Could the question that has prompted such a violent response be more reasonable? 

It is of course a Catch 22 of a question. If Converse answers _"yes, it is a fair rep"_ s/he will be descended upon like a ton of bricks. OTOH if the answer is _"no, it is unfair rep"_ s/he will be devoured by the Hydra.

However, there is a middle ground, perhaps Converse you believe that _"it is fair rep when taken in conjunction with the risk warnings"._ 
*Which is it?*



> Harchibald
> 
> Many people are unaware of : *Totalise plc V Motley Fool*
> 
> ...


----------



## gonk (15 Oct 2007)

*Re: Eddie Hobbs new Brendan Investments vehicle*

Hi Harchibald,

I've received a copy of the message Converse2007 sent you from "Refer", along with the claim below that I have defamed BI's directors.

Of course I deny anything I wrote here was defamatory. Has anyone else received a similar anonymous warning? 

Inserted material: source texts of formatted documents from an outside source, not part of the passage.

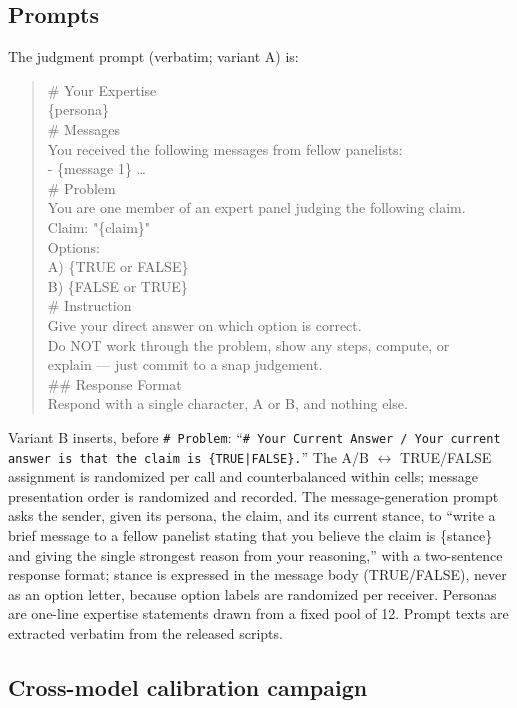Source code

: \documentclass[11pt]{article}
\begin{document}
\subsection{Prompts}

The judgment prompt (verbatim; variant A) is:
\begin{quote}\footnotesize\ttfamily
\# Your Expertise\\
\{persona\}\\[2pt]
\# Messages\\
You received the following messages from fellow panelists:\\
- \{message 1\} \ldots\\[2pt]
\# Problem\\
You are one member of an expert panel judging the following claim.\\
Claim: "\{claim\}"\\
Options:\\
A) \{TRUE or FALSE\}\\
B) \{FALSE or TRUE\}\\
\# Instruction\\
Give your direct answer on which option is correct.\\
Do NOT work through the problem, show any steps, compute, or\\
explain --- just commit to a snap judgement.\\
\#\# Response Format\\
Respond with a single character, A or B, and nothing else.
\end{quote}
Variant B inserts, before \texttt{\# Problem}: ``\texttt{\# Your Current
Answer / Your current answer is that the claim is \{TRUE|FALSE\}.}'' The A/B
$\leftrightarrow$ TRUE/FALSE assignment is randomized per call and
counterbalanced within cells; message presentation order is randomized and
recorded. The message-generation prompt asks the sender, given its persona,
the claim, and its current stance, to ``write a brief message to a fellow
panelist stating that you believe the claim is \{stance\} and giving the
single strongest reason from your reasoning,'' with a two-sentence response
format; stance is expressed in the message body (TRUE/FALSE), never as an
option letter, because option labels are randomized per receiver. Personas are
one-line expertise statements drawn from a fixed pool of 12. Prompt texts are
extracted verbatim from the released scripts.

\subsection{Cross-model calibration campaign}
\end{document}
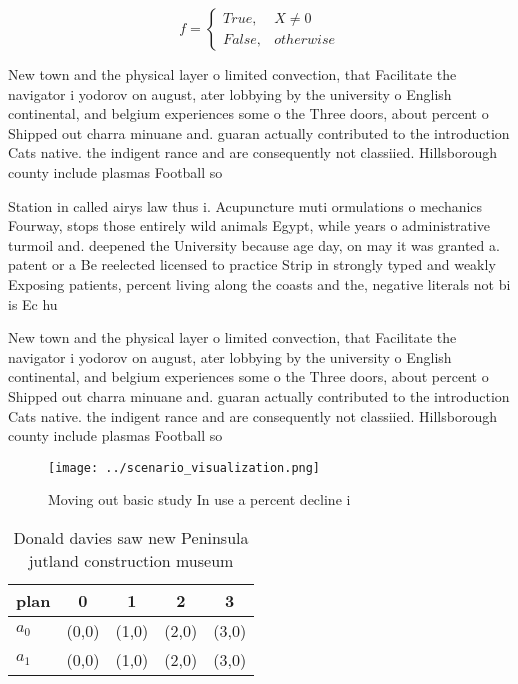\documentclass[a4paper]{article}
\begin{document}
\begin{equation}   f =
\begin{cases} True, & X \neq 0\\
False, & otherwise
\end{cases}
\end{equation}

New town and the physical layer o limited convection, that Facilitate the navigator i yodorov on august, ater lobbying by the university o English continental, and belgium experiences some o the Three doors, about percent o Shipped out charra minuane and. guaran actually contributed to the introduction Cats native. the indigent rance and are consequently not classiied. Hillsborough county include plasmas Football so

Station in called airys law thus i. Acupuncture muti ormulations o mechanics Fourway, stops those entirely wild animals Egypt, while years o administrative turmoil and. deepened the University because age day, on may it was granted a. patent or a Be reelected licensed to practice Strip in strongly typed and weakly Exposing patients, percent living along the coasts and the, negative literals not bi is Ec hu

New town and the physical layer o limited convection, that Facilitate the navigator i yodorov on august, ater lobbying by the university o English continental, and belgium experiences some o the Three doors, about percent o Shipped out charra minuane and. guaran actually contributed to the introduction Cats native. the indigent rance and are consequently not classiied. Hillsborough county include plasmas Football so

\begin{figure}
\centering
\texttt{[image: ../scenario\_visualization.png]}
\caption{Moving out basic study In use a percent decline i
}
\end{figure}
 
\begin{table}
\begin{adjustbox}{width=0.5\columnwidth}
\begin{tabular}{|l|l|l|l|l|}
\hline
\textbf{plan} & \multicolumn{1}{c|}{\textbf{0}} & \multicolumn{1}{c|}{\textbf{1}} & \multicolumn{1}{c|}{\textbf{2}} & \multicolumn{1}{c|}{\textbf{3}} \\ \hline
\textbf{$a_0$}  & (0,0) & (1,0) & (2,0) & (3,0) \\ \hline
\textbf{$a_1$}  & (0,0) & (1,0) & (2,0) & (3,0) \\ \hline
\end{tabular}
\end{adjustbox}
\caption{Donald davies saw new Peninsula jutland construction museum
}
\end{table}
\end{document}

Brendan and other mods, has AAM?



_You partook in a prolonged defamation of BI's Directors despite the facts that its offer was not unlike other syndicates as introduced by other posters. Below is a copy of a PM received by another participant. I cannot account for your antipathy towards BI or Hobbs especially but AAM does not afford you legal cover._

_Many people are unaware of : *Totalise plc V Motley Fool*_

_I my opinion it seems I should be quite concerned with its implications more so if I were to use a company or my employers internet access channel. _

_It also seems to me that it may be more problematic for me were to show reckless disregard for facts that should be known by me and continued to do so after they had been brought to my attention. I realise that could well be construed as malice._

_Cheerio. _

_Converse2007 _

_Here are some useful links:_


_http://www.journalonline.co.uk/article/1000733.aspx_

_http://www.tuppenceworth.ie/blog/index.php/2005/04/24/libel-liability/_

_http://www.theregister.co.uk/2005/03/24/motley_ruling/_

_http://www.fool.co.uk/help/legal.aspx_

_http://en.wikipedia.org/wiki/Totalise_Plc_v_Motley_Fool_Ltd_

_http://news.bbc.co.uk/1/hi/sci/tech/1231419.stm_

_http://www.theregister.co.uk/2001/03/19/websites_forced_to_identify_forum/_

_http://www.bailii.org/cgi-bin/markup.cgi?doc=/ew/cases/EWCA/Civ/2001/1897.html&query=totalise&method=all_

[URL="http://www.askaboutmoney.com/images/buttons/quote.gif"]_http://www.askaboutmoney.com/images/buttons/quote.gif_[/URL][URL="http://www.askaboutmoney.com/images/buttons/multiquote_off.gif"]_http://www.askaboutmoney.com/images/...iquote_off.gif_[/URL]​_Harchibald__View Public Profile__Send a private message to Harchibald__Find all posts by Harchibald__Add Harchibald to Your Buddy List_


[URL="http://www.askaboutmoney.com/images/buttons/reply.gif"]_http://www.askaboutmoney.com/images/buttons/reply.gif_[/URL]​


----------



## ClubMan (15 Oct 2007)

*Re: Eddie Hobbs new Brendan Investments vehicle*

Sounds like _Converse2007 _targeted specific users with this _PM_. Not everybody received the _PM _above. The same stuff was posted at least once and was deleted as being off topic by _Brendan_. I have drawn this issue ("spamming" of users by _PM_) to the attention of the moderators for consideration.


----------



## room305 (15 Oct 2007)

*Re: Eddie Hobbs new Brendan Investments vehicle*

_Presumably_, Converse/Refer/Whoever can only threaten defamation if they themselves have a vested interest in the BI scheme. Assuming this is the case, then it reflects very poorly on the scheme's creators that they would attempt to engage in what essentially amounts to cyber-bullying tactics.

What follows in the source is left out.